When there is an “edge” case or perceived special treatment need, the stakeholder should initiate a conversation with the appropriate metadata personnel. Anticipated use of the material, value within the overall collections, type of material, and staffing will be taken into account in negotiating a final decision. The “types of metadata treatment” documents should be referred to so stakeholders have a clear understanding of the discovery implications of treatment options.
Note that ephemera covers a wide range of types of material and could potentially be handled in accordance with the “Bib Record”, “Finding Aid/Archival Description”, or “Ephemera in Figgy” treatments.
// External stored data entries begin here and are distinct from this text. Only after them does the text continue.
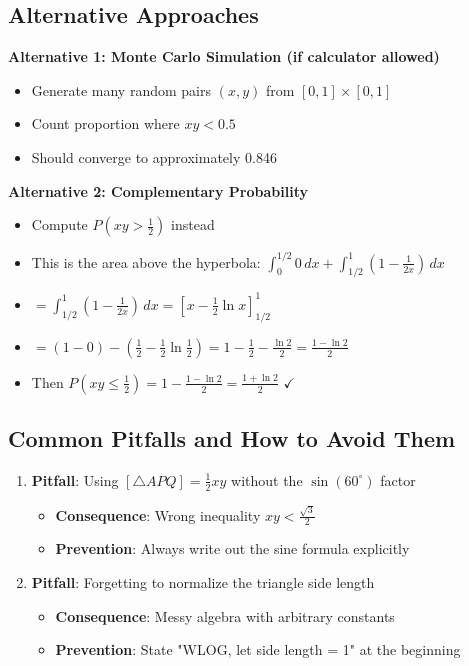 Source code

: \documentclass[11pt]{article}
\begin{document}
\begin{solutionbox}
\subsection*{Alternative Approaches}

\textbf{Alternative 1: Monte Carlo Simulation (if calculator allowed)}
\begin{itemize}
    \item Generate many random pairs $(x, y)$ from $[0,1] \times [0,1]$
    \item Count proportion where $xy < 0.5$
    \item Should converge to approximately 0.846
\end{itemize}

\textbf{Alternative 2: Complementary Probability}
\begin{itemize}
    \item Compute $P(xy > \frac{1}{2})$ instead
    \item This is the area above the hyperbola: $\int_0^{1/2} 0 \, dx + \int_{1/2}^1 (1 - \frac{1}{2x}) \, dx$
    \item $= \int_{1/2}^1 (1 - \frac{1}{2x}) \, dx = [x - \frac{1}{2}\ln x]_{1/2}^1$
    \item $= (1 - 0) - (\frac{1}{2} - \frac{1}{2}\ln\frac{1}{2}) = 1 - \frac{1}{2} - \frac{\ln 2}{2} = \frac{1 - \ln 2}{2}$
    \item Then $P(xy \leq \frac{1}{2}) = 1 - \frac{1 - \ln 2}{2} = \frac{1 + \ln 2}{2}$ $\checkmark$
\end{itemize}

\subsection*{Common Pitfalls and How to Avoid Them}

\begin{enumerate}
    \item \textbf{Pitfall}: Using $[\triangle APQ] = \frac{1}{2}xy$ without the $\sin(60^\circ)$ factor
    \begin{itemize}
        \item \textbf{Consequence}: Wrong inequality $xy < \frac{\sqrt{3}}{2}$
        \item \textbf{Prevention}: Always write out the sine formula explicitly
    \end{itemize}
    
    \item \textbf{Pitfall}: Forgetting to normalize the triangle side length
    \begin{itemize}
        \item \textbf{Consequence}: Messy algebra with arbitrary constants
        \item \textbf{Prevention}: State "WLOG, let side length = 1" at the beginning
    \end{itemize}
    

\end{enumerate}
\end{solutionbox}
\end{document}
The default treatment for ephemera being digitized is “Ephemera in Figgy”. Other ephemeral material needs a specific decision.
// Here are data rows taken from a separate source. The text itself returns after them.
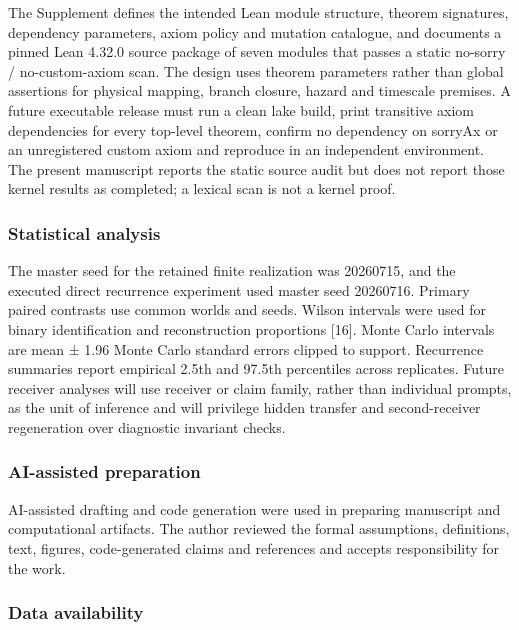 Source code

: The Supplement defines the intended Lean module structure, theorem
signatures, dependency parameters, axiom policy and mutation catalogue,
and documents a pinned Lean 4.32.0 source package of seven modules that
passes a static no-sorry / no-custom-axiom scan. The design uses theorem
parameters rather than global assertions for physical mapping, branch
closure, hazard and timescale premises. A future executable release must
run a clean lake build, print transitive axiom dependencies for every
top-level theorem, confirm no dependency on sorryAx or an unregistered
custom axiom and reproduce in an independent environment. The present
manuscript reports the static source audit but does not report those
kernel results as completed; a lexical scan is not a kernel proof.

\hypertarget{statistical-analysis}{%
\subsubsection{Statistical analysis}\label{statistical-analysis}}

The master seed for the retained finite realization was 20260715, and
the executed direct recurrence experiment used master seed 20260716.
Primary paired contrasts use common worlds and seeds. Wilson intervals
were used for binary identification and reconstruction proportions
{[}16{]}. Monte Carlo intervals are mean ± 1.96 Monte Carlo standard
errors clipped to support. Recurrence summaries report empirical 2.5th
and 97.5th percentiles across replicates. Future receiver analyses will
use receiver or claim family, rather than individual prompts, as the
unit of inference and will privilege hidden transfer and second-receiver
regeneration over diagnostic invariant checks.

\hypertarget{ai-assisted-preparation}{%
\subsubsection{AI-assisted preparation}\label{ai-assisted-preparation}}

AI-assisted drafting and code generation were used in preparing
manuscript and computational artifacts. The author reviewed the formal
assumptions, definitions, text, figures, code-generated claims and
references and accepts responsibility for the work.

\hypertarget{data-availability}{%
\subsubsection{Data availability}\label{data-availability}}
The following members of the Types of Treatment Working Group, chartered by the Discovery Systems Steering Committee developed the following descriptions:
- Eliot Jordan
- Alexis Antracoli
- Joyce Bell
- Don Thornbury
- Regine Heberlein
- Rex Hatfield
- Armando Suarez
- Thomas Keenan
Bib Record
(Item level, not abbreviated)
Standards:
- Content standards used in PUL MARC records are ALA cataloging rules, AACR1, AACR2, RDA, DACS, and "none of the above."
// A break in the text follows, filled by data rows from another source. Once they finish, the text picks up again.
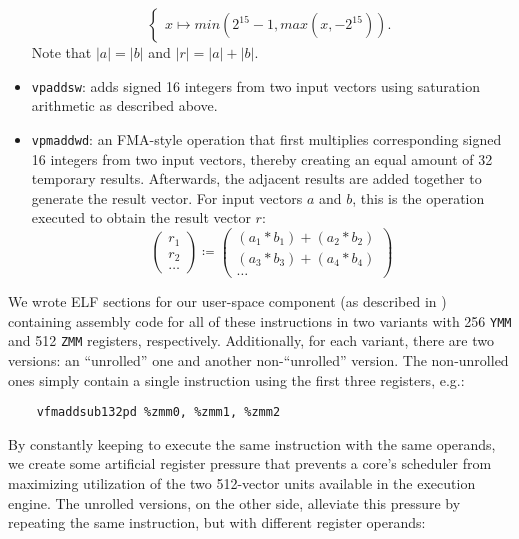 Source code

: \begin{itemize}
\begin{displaymath}
\begin{cases}
			x \mapsto min(2^{15}-1, max(x, -2^{15})).
		\end{cases}
		\end{displaymath}
		Note that $|a| = |b|$ and $|r| = |a| + |b|$.
	\item \texttt{vpaddsw}: adds signed \SI{16}{\bit} integers from two input vectors using saturation arithmetic as described above.
	\item \texttt{vpmaddwd}: an \gls{FMA}-style operation that first multiplies corresponding signed \SI{16}{\bit} integers from two input vectors, thereby creating an equal amount of \SI{32}{\bit} temporary results. Afterwards, the adjacent results are added together to generate the result vector. For input vectors $a$ and $b$, this is the operation executed to obtain the result vector $r$:
		\begin{displaymath}
		\begin{pmatrix}
		r_1 \\
		r_2 \\
		\dots
		\end{pmatrix}
		\coloneqq
		\begin{pmatrix}
		(a_1*b_1) + (a_2*b_2) \\
		(a_3*b_3) + (a_4*b_4) \\
		\dots
		\end{pmatrix}
		\end{displaymath}
\end{itemize}

We wrote \gls{ELF} sections for our user-space component (as described in ) containing assembly code for all of these instructions in two variants with \SI{256}{\bit} \texttt{YMM} and \SI{512}{\bit} \texttt{ZMM} registers, respectively. Additionally, for each variant, there are two versions: an \enquote{unrolled} one and another non-\enquote{unrolled} version. The non-unrolled ones simply contain a single instruction using the first three registers, e.g.:

\begin{center}
	\begin{verbatim}
	vfmaddsub132pd %zmm0, %zmm1, %zmm2
	\end{verbatim}
\end{center}

By constantly keeping to execute the same instruction with the same operands, we create some artificial register pressure that prevents a core's scheduler from maximizing utilization of the two \SI{512}{\bit}-vector units available in the execution engine. The unrolled versions, on the other side, alleviate this pressure by repeating the same instruction, but with different register operands:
- The encoding standard is basically MARC 21. Princeton has added a few local fields in 9xx. Legacy records may contain some variable fields or fixed field values that are no longer valid or no longer applied in new records.
Who does the work?
Work is done by trained staff and others as well (from librarians to student workers).
Range of data elements available?
A vast range of "variable fields". Our bibliographic tag table has 258 variable fields listed. For holdings we have 45. Some fields are loosely defined, such as 500.
What system the data is created and stored in?
Data is stored in Voyager. The underlying database is Oracle. Records are created both in Voyager and on OCLC (primarily CJK & HAPY records). Vendor records for approval and shelf-ready materials are batch-loaded. Other special-project records have been batch-loaded too, like Visuals and Parrish in the last year or so.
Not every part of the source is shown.